Uma decisão da Justiça determinou que a Câmara Municipal de Santa Luzia inclua, obrigatoriamente, na pauta da próxima sessão ordinária, a leitura de uma denúncia que pede a cassação do presidente da Casa, Glayson Johnny. A medida atende a um mandado de segurança impetrado pelo advogado Mariel Marra, autor da denúncia.
O caso teve início com a apresentação de um pedido de cassação por quebra de decoro parlamentar, protocolado diretamente na Câmara Municipal.
Marra também já teve atuação em um caso semelhante no município de Belo Horizonte. Ele foi o responsável pela denúncia que resultou, em 2018, na cassação do então vereador Wellington Magalhães (DC).

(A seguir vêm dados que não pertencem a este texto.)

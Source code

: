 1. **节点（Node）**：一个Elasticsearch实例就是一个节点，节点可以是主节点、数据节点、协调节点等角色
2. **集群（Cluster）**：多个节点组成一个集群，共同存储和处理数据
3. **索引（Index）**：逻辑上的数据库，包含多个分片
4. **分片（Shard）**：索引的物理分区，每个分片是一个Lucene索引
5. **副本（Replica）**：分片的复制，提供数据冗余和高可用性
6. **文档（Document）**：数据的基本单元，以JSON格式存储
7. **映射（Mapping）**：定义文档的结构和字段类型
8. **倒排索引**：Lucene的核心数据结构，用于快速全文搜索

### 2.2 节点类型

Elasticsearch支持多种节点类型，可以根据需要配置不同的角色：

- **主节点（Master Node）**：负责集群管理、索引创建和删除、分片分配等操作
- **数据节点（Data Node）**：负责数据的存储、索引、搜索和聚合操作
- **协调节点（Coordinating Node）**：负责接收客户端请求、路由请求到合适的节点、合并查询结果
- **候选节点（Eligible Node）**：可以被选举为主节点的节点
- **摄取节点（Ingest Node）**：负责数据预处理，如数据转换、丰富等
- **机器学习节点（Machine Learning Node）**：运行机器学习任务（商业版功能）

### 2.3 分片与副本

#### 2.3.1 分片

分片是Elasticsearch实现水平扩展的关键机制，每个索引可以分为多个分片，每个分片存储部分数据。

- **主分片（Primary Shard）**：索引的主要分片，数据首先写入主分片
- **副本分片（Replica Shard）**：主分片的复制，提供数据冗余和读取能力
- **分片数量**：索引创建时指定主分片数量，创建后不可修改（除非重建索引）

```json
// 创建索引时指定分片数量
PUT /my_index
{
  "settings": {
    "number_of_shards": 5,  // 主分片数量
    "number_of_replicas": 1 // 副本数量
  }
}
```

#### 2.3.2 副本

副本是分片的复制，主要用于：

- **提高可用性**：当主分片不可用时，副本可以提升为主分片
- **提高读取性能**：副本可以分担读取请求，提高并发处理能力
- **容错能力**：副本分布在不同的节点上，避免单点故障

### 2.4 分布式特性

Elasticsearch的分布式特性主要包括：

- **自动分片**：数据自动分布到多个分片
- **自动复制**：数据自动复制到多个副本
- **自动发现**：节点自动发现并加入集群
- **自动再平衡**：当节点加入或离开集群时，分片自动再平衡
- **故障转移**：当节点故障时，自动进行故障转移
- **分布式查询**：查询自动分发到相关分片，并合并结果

Diante da falta de andamento, o advogado impetrou um mandado de segurança na Justiça com o objetivo de destravar o processo, alegando que o próprio denunciado estaria impedindo o regular prosseguimento da denúncia dentro da Câmara.
Na decisão, a Justiça reconheceu a omissão e determinou que a denúncia siga o rito previsto no Decreto-Lei 201/67, que regula processos de cassação de mandatos. Com isso, o texto deverá ser lido em plenário, etapa necessária para que os vereadores decidam se a denúncia será aceita e se uma investigação será aberta.
A inclusão na pauta, no entanto, depende de um ponto formal. Caso o presidente da Câmara seja notificado por oficial de justiça antes da próxima terça-feira, a leitura deverá ocorrer já na próxima sessão ordinária. Se a notificação não acontecer a tempo, o procedimento poderá ser realizado na sessão seguinte.
A denúncia apresentada por Marra aponta possíveis irregularidades em contratos relacionados à gestão de trabalhadores terceirizados.
Com a decisão judicial, o andamento do caso deixa de depender exclusivamente da presidência da Câmara e passa a ser submetido ao conjunto dos vereadores, que deverão decidir, em plenário, se recebem ou arquivam a denúncia.